# Problems problems Problems and i explain everything



## xxthrwitdwnxx (Apr 23, 2007)

Note Please Read



I Need some serious help or something im gunna start from the day i got my tank

When I First Got my tank i set it up just like any other tank. Cleaned The Gravel The Plants And everything thing else. added the water along with water conditioner.

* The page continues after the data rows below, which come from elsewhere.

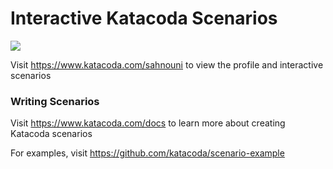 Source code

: # Interactive Katacoda Scenarios

[![](http://shields.katacoda.com/katacoda/sahnouni/count.svg)](https://www.katacoda.com/sahnouni "Get your profile on Katacoda.com")

Visit https://www.katacoda.com/sahnouni to view the profile and interactive scenarios

### Writing Scenarios
Visit https://www.katacoda.com/docs to learn more about creating Katacoda scenarios

For examples, visit https://github.com/katacoda/scenario-example
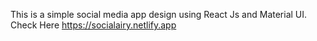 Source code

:  This is a simple social media app design using React Js and Material UI.\
Check Here https://socialairy.netlify.app
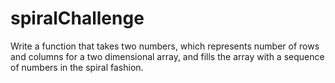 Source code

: spiralChallenge
===============

Write a function that takes two numbers, which represents number of rows and columns for a two dimensional array, and fills the array with a sequence of numbers in the spiral fashion.
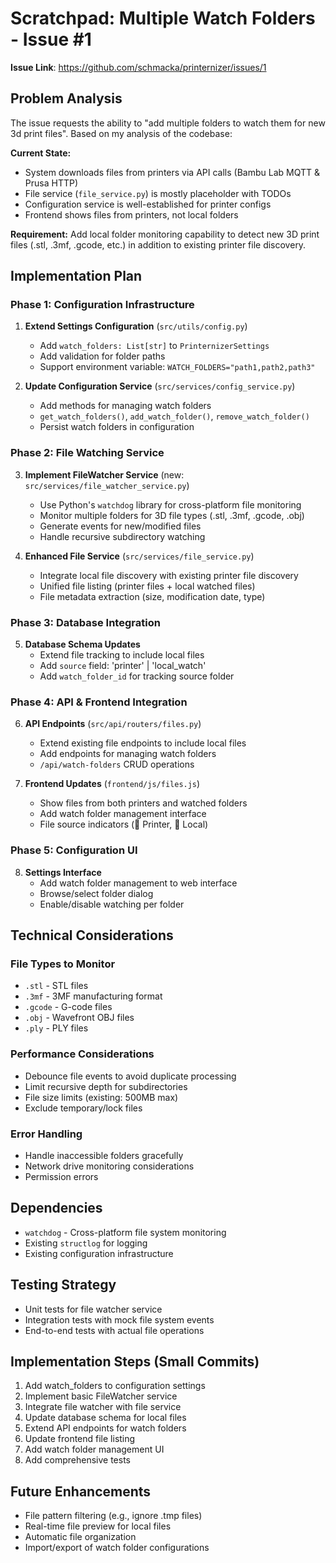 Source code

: # Scratchpad: Multiple Watch Folders - Issue #1

**Issue Link**: https://github.com/schmacka/printernizer/issues/1

## Problem Analysis

The issue requests the ability to "add multiple folders to watch them for new 3d print files". Based on my analysis of the codebase:

**Current State:**
- System downloads files from printers via API calls (Bambu Lab MQTT & Prusa HTTP)
- File service (`file_service.py`) is mostly placeholder with TODOs
- Configuration service is well-established for printer configs
- Frontend shows files from printers, not local folders

**Requirement:**
Add local folder monitoring capability to detect new 3D print files (.stl, .3mf, .gcode, etc.) in addition to existing printer file discovery.

## Implementation Plan

### Phase 1: Configuration Infrastructure
1. **Extend Settings Configuration** (`src/utils/config.py`)
   - Add `watch_folders: List[str]` to `PrinternizerSettings`
   - Add validation for folder paths
   - Support environment variable: `WATCH_FOLDERS="path1,path2,path3"`

2. **Update Configuration Service** (`src/services/config_service.py`)
   - Add methods for managing watch folders
   - `get_watch_folders()`, `add_watch_folder()`, `remove_watch_folder()`
   - Persist watch folders in configuration

### Phase 2: File Watching Service
3. **Implement FileWatcher Service** (new: `src/services/file_watcher_service.py`)
   - Use Python's `watchdog` library for cross-platform file monitoring
   - Monitor multiple folders for 3D file types (.stl, .3mf, .gcode, .obj)
   - Generate events for new/modified files
   - Handle recursive subdirectory watching

4. **Enhanced File Service** (`src/services/file_service.py`)
   - Integrate local file discovery with existing printer file discovery
   - Unified file listing (printer files + local watched files)
   - File metadata extraction (size, modification date, type)

### Phase 3: Database Integration
5. **Database Schema Updates**
   - Extend file tracking to include local files
   - Add `source` field: 'printer' | 'local_watch'
   - Add `watch_folder_id` for tracking source folder

### Phase 4: API & Frontend Integration  
6. **API Endpoints** (`src/api/routers/files.py`)
   - Extend existing file endpoints to include local files
   - Add endpoints for managing watch folders
   - `/api/watch-folders` CRUD operations

7. **Frontend Updates** (`frontend/js/files.js`)
   - Show files from both printers and watched folders
   - Add watch folder management interface
   - File source indicators (📁 Printer, 💾 Local)

### Phase 5: Configuration UI
8. **Settings Interface**
   - Add watch folder management to web interface
   - Browse/select folder dialog
   - Enable/disable watching per folder

## Technical Considerations

### File Types to Monitor
- `.stl` - STL files
- `.3mf` - 3MF manufacturing format  
- `.gcode` - G-code files
- `.obj` - Wavefront OBJ files
- `.ply` - PLY files

### Performance Considerations
- Debounce file events to avoid duplicate processing
- Limit recursive depth for subdirectories
- File size limits (existing: 500MB max)
- Exclude temporary/lock files

### Error Handling
- Handle inaccessible folders gracefully
- Network drive monitoring considerations
- Permission errors

## Dependencies
- `watchdog` - Cross-platform file system monitoring
- Existing `structlog` for logging
- Existing configuration infrastructure

## Testing Strategy
- Unit tests for file watcher service
- Integration tests with mock file system events
- End-to-end tests with actual file operations

## Implementation Steps (Small Commits)
1. Add watch_folders to configuration settings
2. Implement basic FileWatcher service
3. Integrate file watcher with file service  
4. Update database schema for local files
5. Extend API endpoints for watch folders
6. Update frontend file listing
7. Add watch folder management UI
8. Add comprehensive tests

## Future Enhancements
- File pattern filtering (e.g., ignore .tmp files)
- Real-time file preview for local files
- Automatic file organization
- Import/export of watch folder configurations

About 2-3 days later i went to petsmart to get my water tested to see if i could get some fish to start the cycle with fish. they said everything was good soo i got 3 tiger barbs and a red tail shark. and got my own test kit to make sure it was ok to put the fish in and it was about a week later i went back to pet store to get 2 tiger barbs 3 red glass barbs and 2 bumblee bee catfish since they said it would be ok soo i did. then about three days later i got some more fish which they said would be fine to do 3 more catfish, 1 red glass barb, 2 rosy barbs and a bala shark. I Know i know i stocked the tank way to fast but keep in mind i was new to this. the filter i got gets clogged with fish poop and food soo i had to clean it since it would cause water to overflow. now ive been having problems with ammonia for the past 2 weeks which has been 8.0. Yes i know Really High And Ive Done 50% Water Changes And 65% Water Changes. Like They Said To Do At Petsmart And Here So I Did. But Everytime I Go To retest the water its still 8.0 ammonia. and its like this everytime i change the water. soo on 5/2/07 i bought bio spira and it arrived here on the 5/4/07. so before i put it in i did a 50% water change added my water conditioner and waited about 20 mins before adding bio spira and before i added it i checked the levels which were to my shocking still 8.0 then i added it. now ive been testing quite frequently to see if theres any thing new and still nothing now its on to day 2 and ive had signs of nitrite but it has dissappered and no trace of nitrates. now my fish are stressing everynight it seems like when i go to turn the lights off cause i will pop out to get something to drink and my red tail will be clear and my tigers will be faded but 2 mins later back to normal then about 5 mins later again theyll be stressing and the symptoms point to ammonia posining which is acceptable to the high levels.


Now i get myself stressed out cause i feel bad that my fish are going through this and everyone is saying that i need water changes but i cant now cause i added the bio spira since everyone says itll work but ive also herd that i need lower ammonia levels but according to the package it supposed to help with aquaiurms having problems. so if any one has any suggestions please help

please dont tell me to do waterchanges since ill need to do more then 65% of My Tank Which i cant do

dont tell me to use andy ammonia lock or removing chemicals

thanks for listening


----------



## The-Wolf (Mar 15, 2007)

I suggest getting some live bacteria, either in the form or Soll bactinettes (Europe) or bio-spira (USA/Canada) or getting some mature filter media from someone elses tank.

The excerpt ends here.